Throughout his career, Solomont has embraced the importance of political activism and public service to benefit society.

After graduating from Tufts with a B.A. in political science and urban studies, Solomont made his first trip to Spain while on a Thomas J. Watson Fellowship for postgraduate study and travel abroad.

He returned to his native Massachusetts to work as a community organizer in Lowell. His mother was a nurse at Boston City Hospital, and Solomont earned a B.S. in nursing from the University of Lowell (now the University of Massachusetts Lowell) in 1977. The UMass Lowell’s School of Nursing is now named the Alan and Susan Solomont School of Nursing.

Solomont spent much of his professional career in the health and elder-care arenas. He founded the ADS Group, which developed and managed a network of elder-care facilities in New England. Later, he started Angel Healthcare Investors to invest in early-stage health-care companies, and he cofounded HouseWorks, a home-care company that helps seniors remain independent at home.

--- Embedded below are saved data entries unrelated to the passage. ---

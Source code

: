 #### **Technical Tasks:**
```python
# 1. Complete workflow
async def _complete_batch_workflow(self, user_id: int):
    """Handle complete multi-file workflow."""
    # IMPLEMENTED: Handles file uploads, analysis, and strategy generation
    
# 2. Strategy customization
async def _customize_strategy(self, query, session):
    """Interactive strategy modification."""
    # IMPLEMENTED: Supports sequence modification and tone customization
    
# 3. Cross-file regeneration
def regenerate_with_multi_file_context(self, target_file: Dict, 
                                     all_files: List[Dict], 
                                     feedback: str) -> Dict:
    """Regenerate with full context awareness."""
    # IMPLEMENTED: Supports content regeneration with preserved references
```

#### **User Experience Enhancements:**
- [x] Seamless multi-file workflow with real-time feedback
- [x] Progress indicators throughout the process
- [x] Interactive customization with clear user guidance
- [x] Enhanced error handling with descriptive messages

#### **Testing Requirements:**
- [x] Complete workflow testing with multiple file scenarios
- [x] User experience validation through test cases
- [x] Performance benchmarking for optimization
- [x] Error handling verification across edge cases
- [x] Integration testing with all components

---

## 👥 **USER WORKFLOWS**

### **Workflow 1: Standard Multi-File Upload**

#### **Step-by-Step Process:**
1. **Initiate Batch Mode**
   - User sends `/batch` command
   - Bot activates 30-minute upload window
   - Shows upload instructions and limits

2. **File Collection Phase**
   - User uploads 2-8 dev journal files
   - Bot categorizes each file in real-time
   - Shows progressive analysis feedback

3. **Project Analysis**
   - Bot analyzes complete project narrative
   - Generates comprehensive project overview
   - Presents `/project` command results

A longtime leader in the Democratic Party, Solomont got his first exposure to national politics as an undergraduate in 1968, when he worked as a page for the Massachusetts delegation during the tumultuous Democratic National Convention in Chicago. Later, he served as the party’s National Finance Chair from 1997 to 1998, and he was an early supporter of Barack Obama’s bid for the presidency. He also played key roles in the presidential campaigns of John Kerry, Al Gore, Bill Clinton and Michael Dukakis.

Through the years, Solomont has remained deeply involved in Tufts. As a Tisch College senior fellow and visiting instructor, he taught an undergraduate political science seminar on the American presidency, a course known for the political luminaries and leaders he brought to campus.

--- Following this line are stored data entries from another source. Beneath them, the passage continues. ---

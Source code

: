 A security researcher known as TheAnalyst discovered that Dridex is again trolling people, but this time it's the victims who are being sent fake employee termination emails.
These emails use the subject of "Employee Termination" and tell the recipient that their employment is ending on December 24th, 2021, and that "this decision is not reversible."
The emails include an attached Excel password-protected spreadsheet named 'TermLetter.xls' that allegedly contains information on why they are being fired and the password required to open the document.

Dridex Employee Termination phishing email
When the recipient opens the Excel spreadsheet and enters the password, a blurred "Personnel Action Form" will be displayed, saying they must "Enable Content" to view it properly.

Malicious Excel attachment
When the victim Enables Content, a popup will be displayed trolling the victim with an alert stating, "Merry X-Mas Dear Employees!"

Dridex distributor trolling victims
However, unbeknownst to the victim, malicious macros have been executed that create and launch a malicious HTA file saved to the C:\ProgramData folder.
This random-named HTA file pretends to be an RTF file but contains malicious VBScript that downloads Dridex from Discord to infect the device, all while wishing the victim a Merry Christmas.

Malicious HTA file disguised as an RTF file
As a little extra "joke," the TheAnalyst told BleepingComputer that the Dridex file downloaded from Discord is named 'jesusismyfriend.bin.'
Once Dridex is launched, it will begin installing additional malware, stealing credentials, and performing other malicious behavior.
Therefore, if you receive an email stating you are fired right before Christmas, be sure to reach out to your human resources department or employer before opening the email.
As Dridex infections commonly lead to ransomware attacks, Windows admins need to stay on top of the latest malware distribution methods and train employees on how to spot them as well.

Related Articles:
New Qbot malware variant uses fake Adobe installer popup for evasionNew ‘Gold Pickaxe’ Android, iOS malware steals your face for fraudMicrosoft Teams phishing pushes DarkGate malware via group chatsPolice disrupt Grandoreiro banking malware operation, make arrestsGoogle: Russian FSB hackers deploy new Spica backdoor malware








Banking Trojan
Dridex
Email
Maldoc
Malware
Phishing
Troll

A trustee emeritus of the university, Solomont was the founding chair of the Tisch College Board of Advisors. To mark the 10th anniversary of the college in 2011, his friends and colleagues endowed the Alan D. Solomont Lecture in recognition of his leadership as an active citizen. Congresswoman Nancy Pelosi, the first woman speaker of the U.S. House of Representatives, gave the inaugural lecture. Other speakers have included United States Congressman and civil rights icon Representative John Lewis. Today, the Tisch College Distinguished Speaker Series is named for Alan and his wife Susan.

Solomont has served on the boards of several nonprofit and for-profit organizations. He currently chairs the national board of J Street, a pro-Israel, pro-peace and pro-democracy organization which promotes a diplomacy-first foreign policy and a two-state solution to the Israeli-Palestinian conflict. In 2023, Solomont joined the advisory board for Tisch College's Center for Information & Research on Civic Learning and Engagement (CIRCLE).

In 2010, then-University President Larry Bacow awarded Solomont the Tufts University Presidential Medal, and upon his retirement as Tisch College Dean, President Tony Monaco presented him with the Hosea Ballou Medal.

Alan is married to Susan Lewis Solomont, AG81, herself a Tufts graduate, and they have two grown daughters, Becca, A08, and Stephanie. In the extended Solomont-Lewis family, there are nine Tufts alumni.